Reviews for Iceslow
Halcyon Impulsion chapter 1 . 12/29/2008
What a morose little piece. So much is conveyed in this though, and I appreciate that you've used nature and seasonal language as in traditional haiku.
no.peace.los.angeles chapter 1 . 9/18/2006
Hmm, what to say, what to say... I like the idea of this poem, but I don't know that your word choices were the best in the situation. And I don't mean the general poem, because the general poem is good. It's little words like "out of" and "down the" that kinda bother me. Though what do I know about haikus, am I right? The whole idea of "fragile voice out of sadness" seems weird to me. Almost awkward in a way. If that makes sense. Though I guess in reading it over and over and looking at the rest of the poem, I can see where you're coming from. Bah. I need to learn how to give helpful reviews. :/ I love the "pinetrees" bit, though I'd separate the words. Keep writing! :)
Ygg chapter 1 . 9/11/2006
Very dark and haunting in a way.. reminds of some of my old nightmares.. Poems who manage to send shivers down my spine are very rare, but this one succeeded richly.. Brilliant work!
TheNewUnderground chapter 1 . 9/10/2006
ooh, gave me the shivers. in a good way, I think.
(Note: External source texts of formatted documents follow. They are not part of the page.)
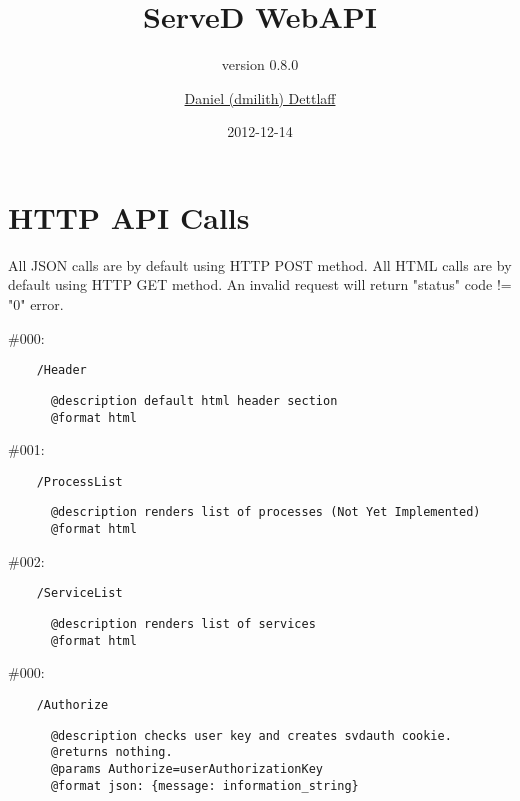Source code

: \documentclass[11pt]{scrartcl}
\title{ServeD WebAPI}
\author{\href{mailto:dmilith@verknowsys.com}{Daniel (dmilith) Dettlaff}}
\subtitle{version 0.8.0}
\date{2012-12-14}
\begin{document}
\maketitle

\section{HTTP API Calls}\label{sec:apicalls}
  All JSON calls are by default using HTTP POST method.
  All HTML calls are by default using HTTP GET method.
  An invalid request will return "status" code != "0" error.

\begin{description}

  \item[GET API calls]

    \item \#000:
      \begin{verbatim}
    /Header
      \end{verbatim}
      \begin{verbatim}
      @description default html header section
      @format html
      \end{verbatim}

    \item \#001:
      \begin{verbatim}
    /ProcessList
      \end{verbatim}
      \begin{verbatim}
      @description renders list of processes (Not Yet Implemented)
      @format html
      \end{verbatim}

    \item \#002:
      \begin{verbatim}
    /ServiceList
      \end{verbatim}
      \begin{verbatim}
      @description renders list of services
      @format html
      \end{verbatim}




  \item[POST API calls]

    \item \#000:
      \begin{verbatim}
    /Authorize
      \end{verbatim}
      \begin{verbatim}
      @description checks user key and creates svdauth cookie.
      @returns nothing.
      @params Authorize=userAuthorizationKey
      @format json: {message: information_string}
      \end{verbatim}


\end{description}
\end{document}
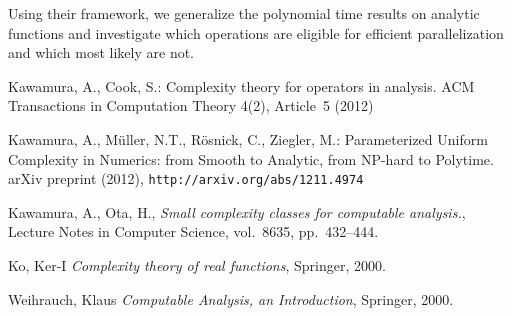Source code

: \documentclass{llncs}
\begin{document}
Using their framework, we generalize the polynomial time results on analytic functions and investigate which operations are eligible for efficient parallelization and which most likely are not.


\begin{thebibliography}{10}
\providecommand{\url}[1]{\texttt{#1}}
\providecommand{\urlprefix}{URL }


Kawamura, A., Cook, S.: Complexity theory for operators in analysis. ACM
  Transactions in Computation Theory  4(2),  Article~5 (2012)

Kawamura, A., M{\"u}ller, N.T., R{\"o}snick, C., Ziegler, M.: {Parameterized
  Uniform Complexity in Numerics: from Smooth to Analytic, from NP-hard to
  Polytime}. arXiv preprint  (2012), \url{http://arxiv.org/abs/1211.4974}

  Kawamura, A., Ota, H.,
  {\it Small complexity classes for computable analysis.},
  Lecture Notes in Computer Science,
  vol.~8635,  pp.~432--444.

Ko, Ker-I
{\it Complexity theory of real functions},
Springer,
2000.

Weihrauch, Klaus
{\it Computable Analysis, an Introduction},
Springer,
2000.
\end{thebibliography}
\end{document}

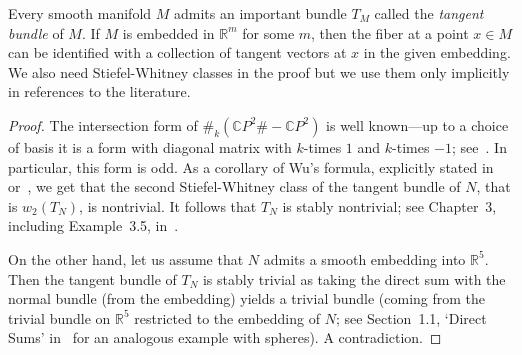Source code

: \documentclass[10pt,a4paper]{article}
\newtheorem*{theorem*}{Theorem}
\theoremstyle{definition}
\theoremstyle{remark}
\newcommand{\R}{{\mathbb{R}}}
\newcommand{\CP}{{\mathbb{C}P}}
\begin{document}
 Every smooth manifold $M$ admits an important bundle $T_M$ called the
 \emph{tangent bundle} of $M$. If $M$ is embedded in $\R^m$ for some $m$, 
 then the fiber at a point $x \in M$ can be identified with a collection of tangent
 vectors at $x$ in the given embedding. We also need Stiefel-Whitney classes
 in the proof but we use them only implicitly in references to the literature.
 
\begin{proof}
The intersection form of $\#_k (\CP^2 \# - \CP^2)$ is well known---up to a choice
of basis it is a form with diagonal matrix with $k$-times $1$ and $k$-times
  $-1$; see~\cite{kirby89,scorpan05}. In particular, this form is odd. As a corollary of Wu's formula,
  explicitly stated in~\cite[Lemma~4.1, Chap. II]{kirby89} or~\cite[Sec.~4.3]{scorpan05}, we get that the second
  Stiefel-Whitney class of the tangent bundle of $N$, that is $w_2(T_N)$,
  is nontrivial. It follows that $T_N$ is
  stably nontrivial; see Chapter~3, including Example~3.5, in~\cite{hatcher17}. 
  
  On the other hand, let us assume that $N$ admits a smooth embedding into
  $\R^5$. Then the tangent bundle of $T_N$ is stably trivial as taking the
  direct sum with the normal bundle (from the embedding) yields a trivial
  bundle (coming from the trivial bundle on $\R^5$ restricted to the embedding
  of $N$; see Section~1.1, `Direct Sums' in~\cite{hatcher17} for an analogous
  example with spheres). A contradiction.
\end{proof}

%
\end{document}
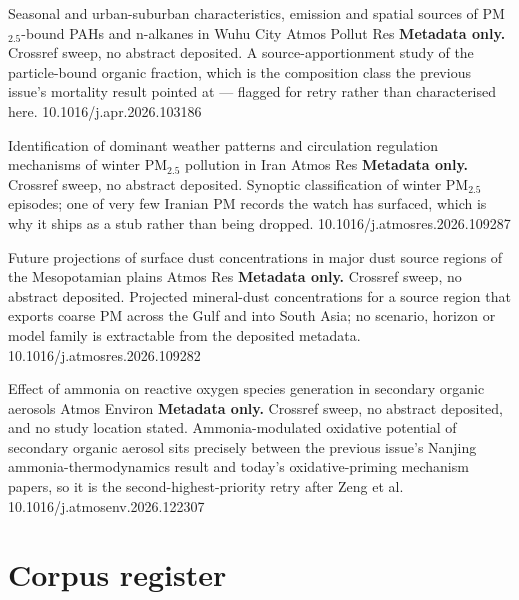 \documentclass[10pt]{article}
\begin{document}
{Seasonal and urban-suburban characteristics, emission and spatial sources of PM$_{2.5}$-bound PAHs and n-alkanes in Wuhu City}
{Atmos Pollut Res}
{\textbf{Metadata only.} Crossref sweep, no abstract deposited. A source-apportionment
study of the particle-bound organic fraction, which is the composition class the previous
issue's mortality result pointed at --- flagged for retry rather than characterised here.}
{10.1016/j.apr.2026.103186}

{Identification of dominant weather patterns and circulation regulation mechanisms of winter PM$_{2.5}$ pollution in Iran}
{Atmos Res}
{\textbf{Metadata only.} Crossref sweep, no abstract deposited. Synoptic classification
of winter PM$_{2.5}$ episodes; one of very few Iranian PM records the watch has surfaced,
which is why it ships as a stub rather than being dropped.}
{10.1016/j.atmosres.2026.109287}

{Future projections of surface dust concentrations in major dust source regions of the Mesopotamian plains}
{Atmos Res}
{\textbf{Metadata only.} Crossref sweep, no abstract deposited. Projected mineral-dust
concentrations for a source region that exports coarse PM across the Gulf and into South
Asia; no scenario, horizon or model family is extractable from the deposited metadata.}
{10.1016/j.atmosres.2026.109282}

{Effect of ammonia on reactive oxygen species generation in secondary organic aerosols}
{Atmos Environ}
{\textbf{Metadata only.} Crossref sweep, no abstract deposited, and no study location
stated. Ammonia-modulated oxidative potential of secondary organic aerosol sits precisely
between the previous issue's Nanjing ammonia-thermodynamics result and today's
oxidative-priming mechanism papers, so it is the second-highest-priority retry after
Zeng et al.}
{10.1016/j.atmosenv.2026.122307}

\vspace{4mm}
\section*{\sffamily\bfseries\color{Deep}Corpus register}
\vspace{-1.5mm}{\color{Amber}\rule{\linewidth}{1.1pt}}\vspace{2.5mm}


\end{document}
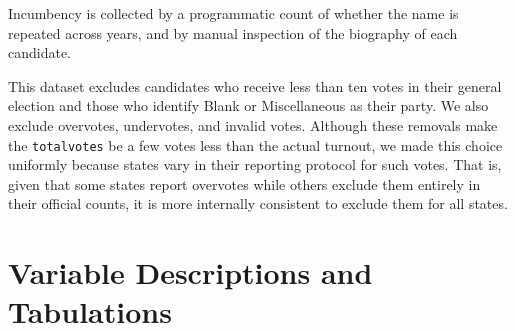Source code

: \documentclass[12pt]{article}
\begin{document}
Incumbency is collected by a programmatic count of whether the name is repeated across years, and by manual inspection of the biography of each candidate.

This dataset excludes candidates who receive less than ten votes in their general election and those who identify Blank or Miscellaneous as their party.
We also exclude overvotes, undervotes, and invalid votes.
Although these removals make the \texttt{totalvotes} be a few votes less than the actual turnout, we made this choice uniformly because states vary in their reporting protocol for such votes. That is, given that some states report overvotes while others exclude them entirely in their official counts, it is more internally consistent to exclude them for all states.

\section{Variable Descriptions and Tabulations}
\end{document}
I love that I can see the image I get from this so clearly but I bet you - and everyone else who's read this - see something completely different. concise and emotive...great job.
Aquafied chapter 1 . 9/10/2006
crash and cold

this makes me shiver
Dale Christopher chapter 1 . 9/10/2006
I really like the title. The haiku seems haunting, the imagery I got was creepy. I like how the haiku sets the rules but allows the reader to come up with their own imagery. Good haiku.

Daze
emeraude-irlandais chapter 1 . 9/10/2006
As always, your haikus ring brilliantly true. There's something so poetic and ethereal about a voice "crawling down the/pinetrees in silence", probably because it's a paradox, but it works to create an image (in my mind, at least) of a white, pathetic wraith inching in subhuman grace down a trunk sticky with sap...so much thought in only seventeen syllables...bella
greenGalilee chapter 1 . 9/9/2006
Oh... This made me shiver-almost like it was crawling down my arms and not the pinetrees. The silence stated in the last line just accentuates the voice that you describe, and the sorrow that it emerges from.

I like it very much.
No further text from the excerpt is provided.